Usually he acted like a little boy, got up close to his victims, then bit them. The old clothes seemed to make him act as he used to, back when he was truly young and much more of a bad ass than these posers could even imagine being. He had once been one among many, the most frightening of them all. Mothers had been able to spot him a mile away and had tried, futilely, to protect their children. That was one of the things he had liked about the old days. They had given him more of a hunt.

The boys laughed at the idea that he could really believe he was a vampire. They were so stupid. He had revealed himself and they still refused to see.

"Oh are you? Well I wonder if you can stand being naked and dead." The boy laughed and came closer, his knife flashing with the reflection of streetlights.

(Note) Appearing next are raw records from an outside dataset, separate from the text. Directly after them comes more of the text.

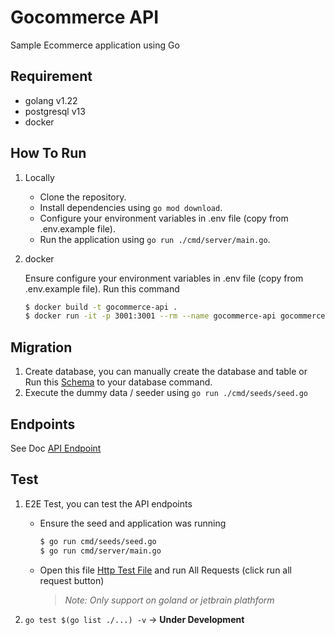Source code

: # Gocommerce API

Sample Ecommerce application using Go

## Requirement

- golang v1.22
- postgresql v13
- docker

## How To Run

1. Locally

   - Clone the repository.
   - Install dependencies using `go mod download`.
   - Configure your environment variables in .env file (copy from .env.example file).
   - Run the application using `go run ./cmd/server/main.go`.

2. docker

   Ensure configure your environment variables in .env file (copy from .env.example file).
   Run this command

   ```bash
   $ docker build -t gocommerce-api .
   $ docker run -it -p 3001:3001 --rm --name gocommerce-api gocommerce-api
   ```

## Migration

1. Create database, you can manually create the database and table or Run
   this [Schema](./db/migration/000001_init_schema.up.sql) to your
   database command.
2. Execute the dummy data / seeder using `go run ./cmd/seeds/seed.go`

## Endpoints

See Doc [API Endpoint](./ENDPOINT.md)

## Test

1. E2E Test, you can test the API endpoints

   - Ensure the seed and application was running
     ```bash
     $ go run cmd/seeds/seed.go
     $ go run cmd/server/main.go
     ```
   - Open this file [Http Test File](./test/http/http_test.http) and run All Requests (click run all request button)

     > _Note: Only support on goland or jetbrain plathform_

2. `go test $(go list ./...) -v` -> **Under Development**
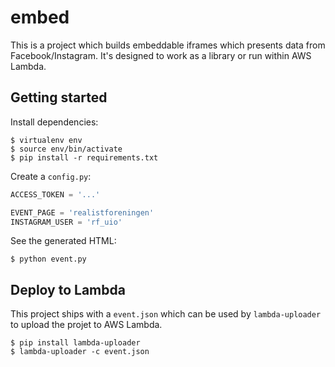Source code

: # embed

This is a project which builds embeddable iframes which presents data
from Facebook/Instagram. It's designed to work as a library or run within AWS
Lambda.

## Getting started

Install dependencies:

```
$ virtualenv env
$ source env/bin/activate
$ pip install -r requirements.txt
```

Create a `config.py`:

```python
ACCESS_TOKEN = '...'

EVENT_PAGE = 'realistforeningen'
INSTAGRAM_USER = 'rf_uio'
```

See the generated HTML:

```
$ python event.py
```

## Deploy to Lambda

This project ships with a `event.json` which can be used by
`lambda-uploader` to upload the projet to AWS Lambda.

```
$ pip install lambda-uploader
$ lambda-uploader -c event.json
```



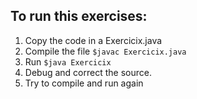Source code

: ## To run this exercises:

1. Copy the code in a Exercicix.java
2. Compile the file
   ``` $javac Exercicix.java ```
4. Run
   ``` $java Exercicix ```
6. Debug and correct the source.
7. Try to compile and run again
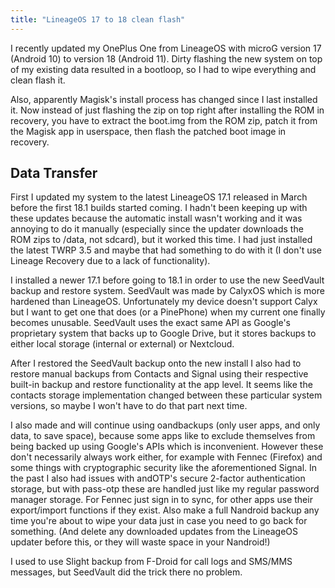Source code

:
```yaml
---
title: "LineageOS 17 to 18 clean flash"
---
```

I recently updated my OnePlus One from LineageOS with microG version 17
(Android 10) to version 18 (Android 11). Dirty flashing the new system on top
of my existing data resulted in a bootloop, so I had to wipe everything and
clean flash it.

Also, apparently Magisk's install process has changed since I last installed
it. Now instead of just flashing the zip on top right after installing the ROM
in recovery, you have to extract the boot.img from the ROM zip, patch it from
the Magisk app in userspace, then flash the patched boot image in recovery.

Data Transfer
-------------
First I updated my system to the latest LineageOS 17.1 released in March before
the first 18.1 builds started coming. I hadn't been keeping up with these
updates because the automatic install wasn't working and it was annoying to do
it manually (especially since the updater downloads the ROM zips to /data, not
sdcard), but it worked this time. I had just installed the latest TWRP 3.5 and
maybe that had something to do with it (I don't use Lineage Recovery due to a
lack of functionality).

I installed a newer 17.1 before going to 18.1 in order to use the new SeedVault
backup and restore system. SeedVault was made by CalyxOS which is more hardened
than LineageOS. Unfortunately my device doesn't support Calyx but I want to get
one that does (or a PinePhone) when my current one finally becomes unusable.
SeedVault uses the exact same API as Google's proprietary system that backs up
to Google Drive, but it stores backups to either local storage (internal or
external) or Nextcloud.

After I restored the SeedVault backup onto the new install I also had to
restore manual backups from Contacts and Signal using their respective built-in
backup and restore functionality at the app level. It seems like the contacts
storage implementation changed between these particular system versions, so
maybe I won't have to do that part next time.

I also made and will continue using oandbackups (only user apps, and only data,
to save space), because some apps like to exclude themselves from being backed
up using Google's APIs which is inconvenient. However these don't necessarily
always work either, for example with Fennec (Firefox) and some things with
cryptographic security like the aforementioned Signal. In the past I also had
issues with andOTP's secure 2-factor authentication storage, but with pass-otp
these are handled just like my regular password manager storage. For Fennec
just sign in to sync, for other apps use their export/import functions if they
exist. Also make a full Nandroid backup any time you're about to wipe your data
just in case you need to go back for something. (And delete any downloaded
updates from the LineageOS updater before this, or they will waste space in
your Nandroid!)

I used to use Slight backup from F-Droid for call logs and SMS/MMS messages,
but SeedVault did the trick there no problem.
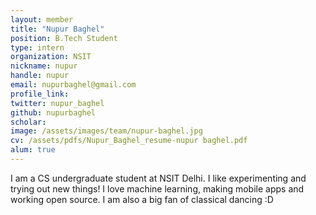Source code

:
 ```yaml
---
layout: member
title: "Nupur Baghel"
position: B.Tech Student
type: intern
organization: NSIT
nickname: nupur
handle: nupur
email: nupurbaghel@gmail.com
profile_link: 
twitter: nupur_baghel
github: nupurbaghel
scholar: 
image: /assets/images/team/nupur-baghel.jpg
cv: /assets/pdfs/Nupur_Baghel_resume-nupur baghel.pdf
alum: true
---
```


I am a CS undergraduate student at NSIT Delhi. I like experimenting and trying out new things! I love machine learning, making mobile apps and working open source. I am also a big fan of classical dancing :D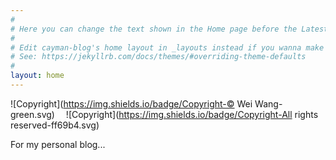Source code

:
 ```yaml
---
#
# Here you can change the text shown in the Home page before the Latest Posts section.
#
# Edit cayman-blog's home layout in _layouts instead if you wanna make some changes
# See: https://jekyllrb.com/docs/themes/#overriding-theme-defaults
#
layout: home
---
```

![Copyright](https://img.shields.io/badge/Copyright-© Wei Wang-green.svg) &emsp;![Copyright](https://img.shields.io/badge/Copyright-All rights reserved-ff69b4.svg)

For my personal blog...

Lianndra didn’t move. He wanted to see what the boy would do. The knife came down in a sweep that cut his belt so his loose pants fell. He still didn’t move, didn’t flinch, didn’t even blink.

He watched and listened to them gasp and murmur as they saw his skin. It was marble white and the moon’s weak glow--it had dimmed considerably due to all of the buildings--reflected back brighter than when it had started.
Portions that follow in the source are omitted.